Link necklaces were everywhere, with many variations seemingly influenced by Mattioli’s popular “Puzzle” necklace. Versions were seen in silver and gold, some boasting an occasional stone link. Coral, turquoise, and onyx all made appearances, and Mattioli added pink and gray mother-of-pearl to the company’s link designs.
One trend that did echo the American shows was the use of rose gold. Roberto Coin’s “Magnifica” collection featured woven collars and wide bracelets of rose gold, some with pavé links thrown in to add sparkle and light. And the “Tuscany” collection from Arezzo’s La Pepita offered link chains in red, yellow, and white gold with diamonds.
Among gemstones, both coral and turquoise maintain their European popularity, and drusy also made an appearance in some designs, including the avant-garde creations of Extreme Gioielli, Valenza.
Nontraditional materials appeared as well, many in designs for men. Vicenza’s Fraboso Argento and CometeUomo both showed sterling jewelry set with wood inserts in chunky yet streamlined shapes, and Alessandro Fanfani, Florence, offered men’s and women’s jewelry collections in bronze with yellow gold, diamond, and leather accents.
For whatever reason—timing, trends, or simply stocking up—Orogemma fit the bill for American buyers. As always, the show was an excellent source for chains and other jewelry staples. The buyers for Ross-Simons attended for just that reason. “It’s a good show for basics,” said Sharon Berger, senior buyer of catalog jewelry. She noted that while there really isn’t much new on offer in September, it’s still an excellent opportunity to stock up on staple items for the holidays.
For a retailer like Virginia DiLeo, however, the show’s timing is perfect. Her store, Le Petit Musèe d’Art—a combination art gallery/jewelry shop that stocks “all the best of everything,” she says—is located in Palm Beach, Fla., where winter is the prime shopping season.
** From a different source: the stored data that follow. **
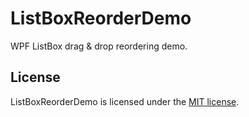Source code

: # ListBoxReorderDemo

WPF ListBox drag &amp; drop reordering demo.

## License

ListBoxReorderDemo is licensed under the [MIT license](LICENSE.TXT).
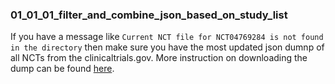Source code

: ### 01_01_01_filter_and_combine_json_based_on_study_list

If you have a message like `Current NCT file for NCT04769284 is not found in the directory` then make sure you have the most updated json dumnp of all NCTs from the clinicaltrials.gov. More instruction on downloading the dump can be found [here](https://github.com/COVID19-DVRN/project_21_clinical_trials_during_covid_19_pandemic/blob/master/README.md).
From December through March, escapees from the chilly North head to Florida with checkbooks in hand, so stocking the shop pre-Christmas and beyond is key. Leaving her busy store to attend the January Vicenza show is not an option.
DiLeo was on the hunt for big diamond pieces and anything else that caught her eye. “I bought a beautiful mother-of-pearl and diamond necklace that is double-sided, with onyx on the other side,” she said. “It’s gorgeous.”
“We came here looking for new things,” said David Rhodes, a jewelry retailer based in the Germantown area of Philadelphia. He and his wife, Pearl, were shopping Italy for new looks to bring back home and had just attended the MACEF show in Milan, where they bought some silver medallions and mother-of-pearl pieces. Overall, however, they felt that there was more costume jewelry at MACEF, so they continued their search in Vicenza.
“We’re primarily looking for silver—more funky, interesting designs—so we came here to find something new, something different, something more funky to bring back to Philadelphia,” said Rhodes. The couple’s interest in the funk factor stems from the possibility of a move to Center City Philadelphia. (Their store, Elegant Expressions, recently was damaged by fire and is closed while they decide.) They feel there’s a niche to be filled with jewelry geared toward a younger, more urban customer, and the timing of Orogemma, combined with the European looks on offer, provided options aplenty.
The show also featured “Platinum: The Jewels of the Blue Rush,” an exhibition organized by Platinum Guild International Italia that sought to evoke the cool clarity of pure water. Designers and manufacturers were encouraged to pair their choice of blue stones with platinum, and most—including Damiani and Paolo Piovan Gioielli—chose to use the light shades of aquamarine and blue diamonds in their pieces. Other designs included pieces fashioned of woven platinum wire (Orlando Orlandini), and textured and polished wrap-around platinum rings, by UnoAerre.